As Jonah doubled back to retrieve his leaky gator, Eric crouched by the edge of the pool, waiting. It wasn’t until he stood up again, alligator in hand, that I noticed the tattoo on the outside of his left calf. It was a red and black cobra snake, its head rising above its tightly coiled tail, forked tongue protruding. Seeing it, something in my brain went
ping
—an ancient, long-buried memory fighting to emerge.

“When did you get that?” I asked, trying to sound casual. Instead, I ended up sounding alarmed, causing Eric to glance back at me. “The snake tattoo on your leg,” I clarified.

“Oh.” He looked down at it. “Let me see . . . I got it right around the time I joined my band. So . . . about twenty-one years ago, I guess. Why? Are you terrified of snakes, too? Renee is. Come to think of it, so was your mother.”

“I like them,” Jonah piped up. “I think they’re cool.”

“I . . . I love snakes,” I said. “I have one. A corn snake.”

“No way!” Jonah said, gazing at me in awe.

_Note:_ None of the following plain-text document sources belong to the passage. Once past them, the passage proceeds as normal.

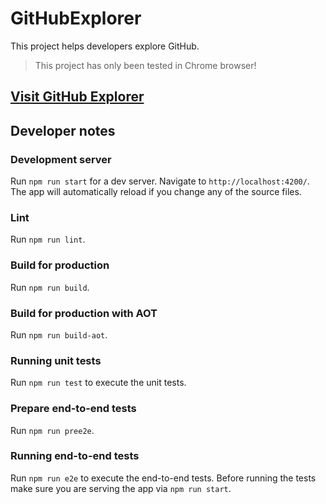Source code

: # GitHubExplorer
This project helps developers explore GitHub.

> This project has only been tested in Chrome browser!

## [Visit GitHub Explorer](https://hacklone.github.io/git-hub-explorer/) 

## Developer notes

### Development server
Run `npm run start` for a dev server. Navigate to `http://localhost:4200/`. 
The app will automatically reload if you change any of the source files.

### Lint 
Run `npm run lint`.

### Build for production
Run `npm run build`.

### Build for production with AOT
Run `npm run build-aot`.

### Running unit tests
Run `npm run test` to execute the unit tests.

### Prepare end-to-end tests
Run `npm run pree2e`.

### Running end-to-end tests
Run `npm run e2e` to execute the end-to-end tests.
Before running the tests make sure you are serving the app via `npm run start`.
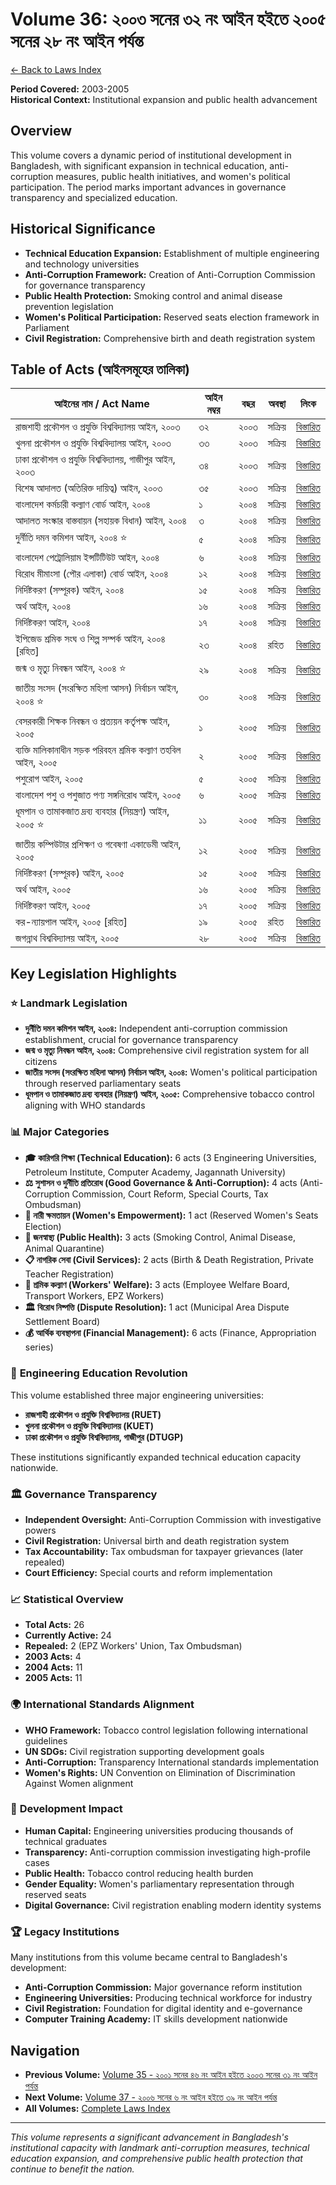 # Volume 36: ২০০৩ সনের ৩২ নং আইন হইতে ২০০৫ সনের ২৮ নং আইন পর্যন্ত

[← Back to Laws Index](../index.md)

**Period Covered:** 2003-2005  
**Historical Context:** Institutional expansion and public health advancement

## Overview

This volume covers a dynamic period of institutional development in Bangladesh, with significant expansion in technical education, anti-corruption measures, public health initiatives, and women's political participation. The period marks important advances in governance transparency and specialized education.

## Historical Significance

- **Technical Education Expansion:** Establishment of multiple engineering and technology universities
- **Anti-Corruption Framework:** Creation of Anti-Corruption Commission for governance transparency
- **Public Health Protection:** Smoking control and animal disease prevention legislation
- **Women's Political Participation:** Reserved seats election framework in Parliament
- **Civil Registration:** Comprehensive birth and death registration system

## Table of Acts (আইনসমূহের তালিকা)

| আইনের নাম / Act Name | আইন নম্বর | বছর | অবস্থা | লিংক |
|---------------------|------------|------|-------|------|
| রাজশাহী প্রকৌশল ও প্রযুক্তি বিশ্ববিদ্যালয় আইন, ২০০৩ | ৩২ | ২০০৩ | সক্রিয় | [বিস্তারিত](act-details-2003-32.md) |
| খুলনা প্রকৌশল ও প্রযুক্তি বিশ্ববিদ্যালয় আইন, ২০০৩ | ৩৩ | ২০০৩ | সক্রিয় | [বিস্তারিত](act-details-2003-33.md) |
| ঢাকা প্রকৌশল ও প্রযুক্তি বিশ্ববিদ্যালয়, গাজীপুর আইন, ২০০৩ | ৩৪ | ২০০৩ | সক্রিয় | [বিস্তারিত](act-details-2003-34.md) |
| বিশেষ আদালত (অতিরিক্ত দায়িত্ব) আইন, ২০০৩ | ৩৫ | ২০০৩ | সক্রিয় | [বিস্তারিত](act-details-2003-35.md) |
| বাংলাদেশ কর্মচারী কল্যাণ বোর্ড আইন, ২০০৪ | ১ | ২০০৪ | সক্রিয় | [বিস্তারিত](act-details-2004-1.md) |
| আদালত সংস্কার বাস্তবায়ন (সহায়ক বিধান) আইন, ২০০৪ | ৩ | ২০০৪ | সক্রিয় | [বিস্তারিত](act-details-2004-3.md) |
| দুর্নীতি দমন কমিশন আইন, ২০০৪ ⭐ | ৫ | ২০০৪ | সক্রিয় | [বিস্তারিত](act-details-2004-5.md) |
| বাংলাদেশ পেট্রোলিয়াম ইন্সটিটিউট আইন, ২০০৪ | ৬ | ২০০৪ | সক্রিয় | [বিস্তারিত](act-details-2004-6.md) |
| বিরোধ মীমাংসা (পৌর এলাকা) বোর্ড আইন, ২০০৪ | ১২ | ২০০৪ | সক্রিয় | [বিস্তারিত](act-details-2004-12.md) |
| নির্দিষ্টকরণ (সম্পূরক) আইন, ২০০৪ | ১৫ | ২০০৪ | সক্রিয় | [বিস্তারিত](act-details-2004-15.md) |
| অর্থ আইন, ২০০৪ | ১৬ | ২০০৪ | সক্রিয় | [বিস্তারিত](act-details-2004-16.md) |
| নির্দিষ্টকরণ আইন, ২০০৪ | ১৭ | ২০০৪ | সক্রিয় | [বিস্তারিত](act-details-2004-17.md) |
| ইপিজেড শ্রমিক সংঘ ও শিল্প সম্পর্ক আইন, ২০০৪ [রহিত] | ২৩ | ২০০৪ | রহিত | [বিস্তারিত](act-details-2004-23.md) |
| জন্ম ও মৃত্যু নিবন্ধন আইন, ২০০৪ ⭐ | ২৯ | ২০০৪ | সক্রিয় | [বিস্তারিত](act-details-2004-29.md) |
| জাতীয় সংসদ (সংরক্ষিত মহিলা আসন) নির্বাচন আইন, ২০০৪ ⭐ | ৩০ | ২০০৪ | সক্রিয় | [বিস্তারিত](act-details-2004-30.md) |
| বেসরকারী শিক্ষক নিবন্ধন ও প্রত্যয়ন কর্তৃপক্ষ আইন, ২০০৫ | ১ | ২০০৫ | সক্রিয় | [বিস্তারিত](act-details-2005-1.md) |
| ব্যক্তি মালিকানাধীন সড়ক পরিবহন শ্রমিক কল্যাণ তহবিল আইন, ২০০৫ | ২ | ২০০৫ | সক্রিয় | [বিস্তারিত](act-details-2005-2.md) |
| পশুরোগ আইন, ২০০৫ | ৫ | ২০০৫ | সক্রিয় | [বিস্তারিত](act-details-2005-5.md) |
| বাংলাদেশ পশু ও পশুজাত পণ্য সঙ্গনিরোধ আইন, ২০০৫ | ৬ | ২০০৫ | সক্রিয় | [বিস্তারিত](act-details-2005-6.md) |
| ধূমপান ও তামাকজাত দ্রব্য ব্যবহার (নিয়ন্ত্রণ) আইন, ২০০৫ ⭐ | ১১ | ২০০৫ | সক্রিয় | [বিস্তারিত](act-details-2005-11.md) |
| জাতীয় কম্পিউটার প্রশিক্ষণ ও গবেষণা একাডেমী আইন, ২০০৫ | ১২ | ২০০৫ | সক্রিয় | [বিস্তারিত](act-details-2005-12.md) |
| নির্দিষ্টকরণ (সম্পূরক) আইন, ২০০৫ | ১৫ | ২০০৫ | সক্রিয় | [বিস্তারিত](act-details-2005-15.md) |
| অর্থ আইন, ২০০৫ | ১৬ | ২০০৫ | সক্রিয় | [বিস্তারিত](act-details-2005-16.md) |
| নির্দিষ্টকরণ আইন, ২০০৫ | ১৭ | ২০০৫ | সক্রিয় | [বিস্তারিত](act-details-2005-17.md) |
| কর-ন্যায়পাল আইন, ২০০৫ [রহিত] | ১৯ | ২০০৫ | রহিত | [বিস্তারিত](act-details-2005-19.md) |
| জগন্নাথ বিশ্ববিদ্যালয় আইন, ২০০৫ | ২৮ | ২০০৫ | সক্রিয় | [বিস্তারিত](act-details-2005-28.md) |

## Key Legislation Highlights

### ⭐ **Landmark Legislation**

- **দুর্নীতি দমন কমিশন আইন, ২০০৪:** Independent anti-corruption commission establishment, crucial for governance transparency
- **জন্ম ও মৃত্যু নিবন্ধন আইন, ২০০৪:** Comprehensive civil registration system for all citizens
- **জাতীয় সংসদ (সংরক্ষিত মহিলা আসন) নির্বাচন আইন, ২০০৪:** Women's political participation through reserved parliamentary seats
- **ধূমপান ও তামাকজাত দ্রব্য ব্যবহার (নিয়ন্ত্রণ) আইন, ২০০৫:** Comprehensive tobacco control aligning with WHO standards

### 📊 **Major Categories**

- **🎓 কারিগরি শিক্ষা (Technical Education):** 6 acts (3 Engineering Universities, Petroleum Institute, Computer Academy, Jagannath University)
- **⚖️ সুশাসন ও দুর্নীতি প্রতিরোধ (Good Governance & Anti-Corruption):** 4 acts (Anti-Corruption Commission, Court Reform, Special Courts, Tax Ombudsman)
- **👩 নারী ক্ষমতায়ন (Women's Empowerment):** 1 act (Reserved Women's Seats Election)
- **🏥 জনস্বাস্থ্য (Public Health):** 3 acts (Smoking Control, Animal Disease, Animal Quarantine)
- **📋 নাগরিক সেবা (Civil Services):** 2 acts (Birth & Death Registration, Private Teacher Registration)
- **👷 শ্রমিক কল্যাণ (Workers' Welfare):** 3 acts (Employee Welfare Board, Transport Workers, EPZ Workers)
- **🏛️ বিরোধ নিষ্পত্তি (Dispute Resolution):** 1 act (Municipal Area Dispute Settlement Board)
- **💰 আর্থিক ব্যবস্থাপনা (Financial Management):** 6 acts (Finance, Appropriation series)

### 🌟 **Engineering Education Revolution**

This volume established three major engineering universities:
- **রাজশাহী প্রকৌশল ও প্রযুক্তি বিশ্ববিদ্যালয় (RUET)**
- **খুলনা প্রকৌশল ও প্রযুক্তি বিশ্ববিদ্যালয় (KUET)**  
- **ঢাকা প্রকৌশল ও প্রযুক্তি বিশ্ববিদ্যালয়, গাজীপুর (DTUGP)**

These institutions significantly expanded technical education capacity nationwide.

### 🏛️ **Governance Transparency**

- **Independent Oversight:** Anti-Corruption Commission with investigative powers
- **Civil Registration:** Universal birth and death registration system
- **Tax Accountability:** Tax ombudsman for taxpayer grievances (later repealed)
- **Court Efficiency:** Special courts and reform implementation

### 📈 **Statistical Overview**

- **Total Acts:** 26
- **Currently Active:** 24
- **Repealed:** 2 (EPZ Workers' Union, Tax Ombudsman)
- **2003 Acts:** 4
- **2004 Acts:** 11
- **2005 Acts:** 11

### 🌍 **International Standards Alignment**

- **WHO Framework:** Tobacco control legislation following international guidelines
- **UN SDGs:** Civil registration supporting development goals
- **Anti-Corruption:** Transparency International standards implementation
- **Women's Rights:** UN Convention on Elimination of Discrimination Against Women alignment

### 🎯 **Development Impact**

- **Human Capital:** Engineering universities producing thousands of technical graduates
- **Transparency:** Anti-corruption commission investigating high-profile cases
- **Public Health:** Tobacco control reducing health burden
- **Gender Equality:** Women's parliamentary representation through reserved seats
- **Digital Governance:** Civil registration enabling modern identity systems

### 🏆 **Legacy Institutions**

Many institutions from this volume became central to Bangladesh's development:
- **Anti-Corruption Commission:** Major governance reform institution
- **Engineering Universities:** Producing technical workforce for industry
- **Civil Registration:** Foundation for digital identity and e-governance
- **Computer Training Academy:** IT skills development nationwide

## Navigation

- **Previous Volume:** [Volume 35 - ২০০১ সনের ৪৬ নং আইন হইতে ২০০৩ সনের ৩১ নং আইন পর্যন্ত](../volume-35/index.md)
- **Next Volume:** [Volume 37 - ২০০৬ সনের ৬ নং আইন হইতে ৩৯ নং আইন পর্যন্ত](../volume-37/index.md)
- **All Volumes:** [Complete Laws Index](../index.md)

---

*This volume represents a significant advancement in Bangladesh's institutional capacity with landmark anti-corruption measures, technical education expansion, and comprehensive public health protection that continue to benefit the nation.*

Eric handed the re-inflated alligator to Jonah and returned to his chair. “It’s funny,” he said to me. “When you were little you used to love that tattoo. As soon as you could crawl, you’d come over and sit at my feet and sort of pet my leg like the snake was alive. I just thought you liked the bright colors, but maybe it was the snake itself.”

Was it possible, I wondered, for a single image to implant itself in a small child’s brain and then remain there, in her subconscious, for the next several years? Or was it just a coincidence? My whole life, I’d felt inexplicably drawn to snakes. For me, they represented grace and peace and beauty. Holding Trevor in my hands gave me a feeling of comfort. Security. But after seeing Eric’s tattoo and hearing that story, I couldn’t help but wonder if the comfort and security I got from snakes were somehow connected to how I’d once felt around him. Those same feelings emerged whenever my mind flashed on that crystal clear memory of us walking in the woods together, hand in hand. At one time, we’d shared a bond.